In this Pioneer Profile, EP hears from Alumnus Jon Hanover (Analyst Fellow, 2010), who founded Roots Elementary School in Denver, Colorado, a brand new school that is set to open this August. Read on to hear more about why Jon wishes we paid teachers like we pay hedge fund managers and professional athletes, why his favorite school memory includes jumping on furniture and Latin verbs, and what it was like when one of his students learned to read for the very first time.
1. Where did you grow up and what was it like?
I grew up in Chesterland, OH – a small town sandwiched between suburbia and Amish Country. It was the kind of place you’d have to drive several towns over to find a movie theater or a Walmart. It was hard to get into much trouble as a kid because everyone knew everyone.
2. What do you like most about where you live now?
From a mission standpoint, Denver is large enough to have all the same problems as other major metros, but is small enough that there is a real sense of optimism that change is possible. The education reform community is small, collaborative and fun here.
Personally, I love that I can drive an hour and find myself lost in the wilderness. 300 days of sunshine don’t hurt either.
3. What is your favorite school memory?
It was last period on the first day school my freshman year of high school. I had just sat through class after class where we spent the first day reviewing the classroom rules and syllabus and was bored to tears. I shuffle into Mr. Prueter’s Latin class and before the bell rings, he kicks an ottoman to the center of the classroom, runs and jumps on top of it like a crazy man and starts flashing vocabulary words.
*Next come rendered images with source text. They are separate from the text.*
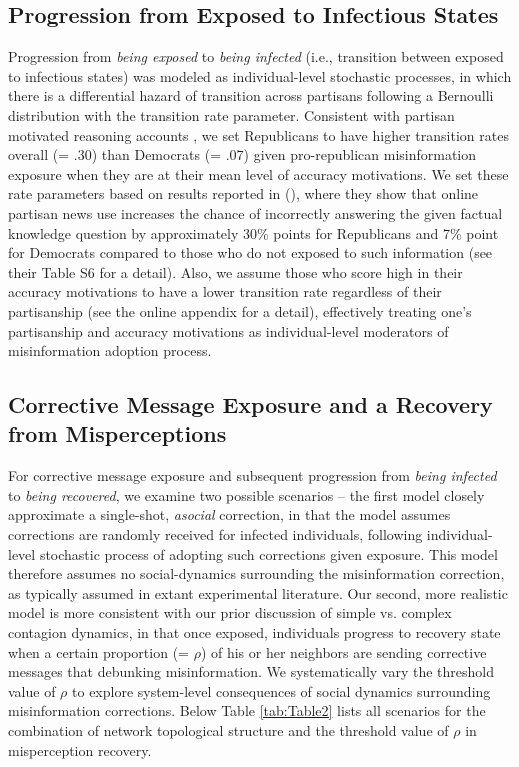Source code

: \documentclass[man, 12pt, a4paper, nolmodern, noextraspace]{apa6}
\begin{document}
\subsection{Progression from Exposed to Infectious States}
    Progression from \emph{being exposed} to \emph{being infected} (i.e., transition between exposed to infectious states) was modeled as individual-level stochastic processes, in which there is a differential hazard of transition across partisans following a Bernoulli distribution with the transition rate parameter. Consistent with partisan motivated reasoning accounts \parencite{taber2006, nyhan2010corrections}, we set Republicans to have higher transition rates overall (= .30) than Democrats (= .07) given pro-republican misinformation exposure when they are at their mean level of accuracy motivations. We set these rate parameters based on results reported in \citeauthor{garrett2016driving} (\citeyear{garrett2016driving}), where they show that online partisan news use increases the chance of incorrectly answering the given factual knowledge question by approximately 30\% points for Republicans and 7\% point for Democrats compared to those who do not exposed to such information (see their Table S6 for a detail). Also, we assume those who score high in their accuracy motivations to have a lower transition rate regardless of their partisanship (see the online appendix for a detail), effectively treating one's partisanship and accuracy motivations as individual-level moderators of misinformation adoption process. 

\subsection{Corrective Message Exposure and a Recovery from Misperceptions}
	For corrective message exposure and subsequent progression from \emph{being infected} to \emph{being recovered}, we examine two possible scenarios -- the first model closely approximate a single-shot, \emph{asocial} correction, in that the model assumes  corrections are randomly received for infected individuals, following individual-level stochastic process of adopting such corrections given exposure. This model therefore assumes no social-dynamics surrounding the misinformation correction, as typically assumed in extant experimental literature. Our second, more realistic model is more consistent with our prior discussion of simple vs. complex contagion dynamics, in that once exposed, individuals progress to recovery state when a certain proportion (= $\rho$) of his or her neighbors are sending corrective messages that debunking misinformation. We systematically vary the threshold value of $\rho$ to explore system-level consequences of social dynamics surrounding misinformation corrections. Below Table \ref{tab:Table2} lists all scenarios for the combination of network topological structure and the threshold value of $\rho$ in misperception recovery. 
\end{document}
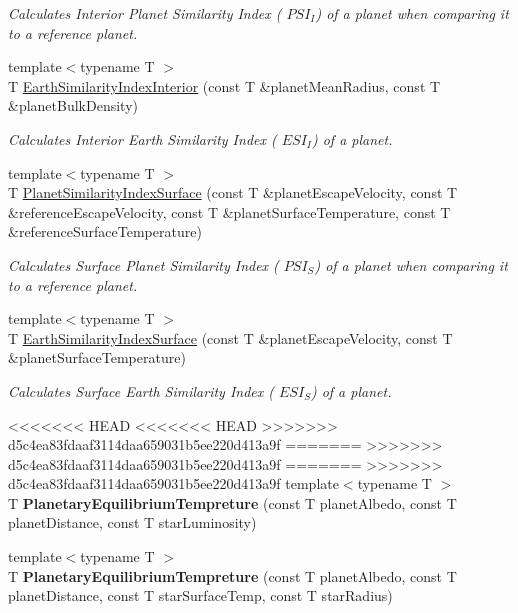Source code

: \begin{DoxyCompactItemize}
\begin{DoxyCompactList}\small\item\em Calculates Interior Planet Similarity Index ( $PSI_I$) of a planet when comparing it to a reference planet. \end{DoxyCompactList}\item 
{\footnotesize template$<$typename T $>$ }\\T \hyperlink{group___astrophysics_ga699bcc2f17b8855eaa856595d8032f61}{Earth\+Similarity\+Index\+Interior} (const T \&planet\+Mean\+Radius, const T \&planet\+Bulk\+Density)
\begin{DoxyCompactList}\small\item\em Calculates Interior Earth Similarity Index ( $ESI_I$) of a planet. \end{DoxyCompactList}\item 
{\footnotesize template$<$typename T $>$ }\\T \hyperlink{group___astrophysics_gae0c7dce2779d66b0560ca388a34ddc39}{Planet\+Similarity\+Index\+Surface} (const T \&planet\+Escape\+Velocity, const T \&reference\+Escape\+Velocity, const T \&planet\+Surface\+Temperature, const T \&reference\+Surface\+Temperature)
\begin{DoxyCompactList}\small\item\em Calculates Surface Planet Similarity Index ( $PSI_S$) of a planet when comparing it to a reference planet. \end{DoxyCompactList}\item 
{\footnotesize template$<$typename T $>$ }\\T \hyperlink{group___astrophysics_ga1df772b0ed354ca7f7e4a7a4af072325}{Earth\+Similarity\+Index\+Surface} (const T \&planet\+Escape\+Velocity, const T \&planet\+Surface\+Temperature)
\begin{DoxyCompactList}\small\item\em Calculates Surface Earth Similarity Index ( $ESI_S$) of a planet. \end{DoxyCompactList}\item 
<<<<<<< HEAD
<<<<<<< HEAD
>>>>>>> d5c4ea83fdaaf3114daa659031b5ee220d413a9f
=======
>>>>>>> d5c4ea83fdaaf3114daa659031b5ee220d413a9f
=======
>>>>>>> d5c4ea83fdaaf3114daa659031b5ee220d413a9f
{\footnotesize template$<$typename T $>$ }\\T {\bfseries Planetary\+Equilibrium\+Tempreture} (const T planet\+Albedo, const T planet\+Distance, const T star\+Luminosity)
\item 
{\footnotesize template$<$typename T $>$ }\\T {\bfseries Planetary\+Equilibrium\+Tempreture} (const T planet\+Albedo, const T planet\+Distance, const T star\+Surface\+Temp, const T star\+Radius)

\end{DoxyCompactItemize}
I learned two Latin verbs before the bell rang. And more importantly, I understood that his class would be one where every minute mattered and that not participating was not an option. I went to a small rural public school – the kind that doesn’t offer Latin – but Mr. Prueter fought tirelessly every year to keep the program. Every year he had dozens of high school students standing by his side, who voluntarily gave up evenings and weekends to advocate for the program to the school board. I strive to be half the educator Mr. Prueter is.
4. Which leader (alive or not, in any field) do you most admire?
Derwin Sisnet, CEO of Gestalt Community Schools in Memphis, TN. Derwin’s vision for change in his community is what inspired me to embark down this crazy path of school building.
5. When was the first time you thought about working in education?
My older sister Julie tells me that when we were in elementary school we built a pretend school out of blankets and pillows and boxes and took turns being principal. I guess I never looked back.
6. What has been your most memorable moment working in education?
It was early in the second semester of my first year teaching kindergarten. I was in the middle of a guided reading lesson with my readers who were struggling the most. These scholars had built a strong early reading toolkit, but had not yet been able to put it all together and decode text. I was coaching another scholar when I looked over and noticed Maria was crying. “What’s wrong?” I asked. Maria said, “I can do it! I’m reading!”
7. What do love about your job?
I love the amazing scholars, families, and educators I get to spend time with every day. I am also deeply fulfilled by the knowledge that we are building something together that will provide lasting value to the community.
8. If you had a magic wand, what’s one thing you would fix or change?
Just one? I would pay teachers like we pay hedge fund managers and professional athletes.
9. What are you still learning to do?
I’m still learning so many things. Right now I’m focused on learning how to successfully manage a complicated real estate transaction to build a permanent home for Roots (the elementary school that I founded that opens this fall) in our community. It’s not exactly what I had in mind when I was playing “principal” with my sister as a kid, but one of the many types of challenges this work presents.
10. What or who inspires you?
Our teachers. They show up every day with boundless passion and commitment to expanding opportunities for our scholars.